In the last few years, elected officials have begun to act on the dire housing situation. The 2017 legislative housing package — headlined by state Sen. Toni Atkins’ SB 2, which established a permanent subsidy for affordable housing — was a watershed moment in alleviating the housing crisis. In 2018, voters sent Gavin Newsom, and his pledge to build 3.5 million housing units by 2025, to the governor’s mansion. When recently asked to identify the three biggest concerns facing California, Assemblyman Todd Gloria summed up the public’s interest in the issue: “housing, housing and housing.”
Despite the positive legislative and electoral developments of the past few years, much more must be done to achieve housing affordability for all Californians. Merely to satisfy household growth — to speak nothing of affordability — the state needs to build 1.8 million dwelling units, or 180,000 units annually, during the 10-year period preceding 2025. It has not achieved that level of production since 2005.
There are many proposals that seek to achieve this goal, but one stands out as being more bold, more productive and, most importantly, more progressive than any other: SB 50.
Introduced by state Sen. Scott Wiener, a staunch pro-housing advocate, the bill is designed to compel cities to build the housing California needs. The bill would in effect increase the amount of allowable dwelling units — or “upzone” — on lots currently zoned for residential use near high-quality transit and job-rich areas.
Most significantly, housing projects within a quarter-mile of a major transit station served by rail or ferry could be built up to 55 feet (or five stories). Projects within a half-mile of a high-quality bus corridor could be built up to 45 feet. In either case, there would be reduced parking requirements, thereby reducing construction costs and in turn rents and home prices. San Diego Mayor Kevin Falconer has already proposed a San Diego-specific version of such a measure, a positive step toward ensuring affordability locally.

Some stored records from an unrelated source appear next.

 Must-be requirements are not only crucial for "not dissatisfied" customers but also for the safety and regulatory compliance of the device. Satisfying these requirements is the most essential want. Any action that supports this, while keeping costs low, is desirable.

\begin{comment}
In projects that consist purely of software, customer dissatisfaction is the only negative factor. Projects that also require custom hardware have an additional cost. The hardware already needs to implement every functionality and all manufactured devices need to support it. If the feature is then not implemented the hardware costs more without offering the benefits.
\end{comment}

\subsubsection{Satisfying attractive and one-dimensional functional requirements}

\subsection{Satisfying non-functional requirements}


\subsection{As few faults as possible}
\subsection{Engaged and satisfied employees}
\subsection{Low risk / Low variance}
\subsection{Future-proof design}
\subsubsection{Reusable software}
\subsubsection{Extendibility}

SB 50 is based on last year’s failed SB 827, a similar bill also introduced by Wiener that garnered much fanfare across the ideological spectrum. But that bill was brought down by an unusual coalition: homeowners in wealthy enclaves sought to protect their exclusionary single-family residential land use at the same time as social justice advocates opposed the legislation based on well-founded fears of swift displacement and gentrification as a result of increased housing development.
Wiener is addressing these concerns over displacement in the new version of the bill by empowering disadvantaged communities to develop their own zoning standards that would allow increased density near transit. The bill also includes powerful desegregation incentives by also allowing more affordable homes to be built in job-rich communities that aren’t necessarily in transit-rich communities.
Further, the bill features aggressive protections for renters — including the prohibition of demolishing housing that has been occupied by a renter at any point in the last seven years — aimed at disincentivizing evictions. We hope and expect even more protections to be included to protect communities from gentrification and displacement.
SB 50 would dramatically increase the capacity for housing production, resulting in more affordable housing opportunities; help San Diego achieve the goals spelled out in its Climate Action Plan by constructing that housing near transit and protect the interests of renters and longtime residents within our communities.
We call on all our local elected officials, especially our housing leaders in the state Legislature, to support the bill. With bold action we can help California, and San Diego, achieve the housing affordability that its residents have been demanding and deserve.
Brendan Dentino is a co-chair of the YIMBY Democrats of San Diego County policy committee and a housing policy consultant. Maya Rosas is the founding president of the YIMBY Democrats of San Diego County and an urban planner. Both are residents of San Diego.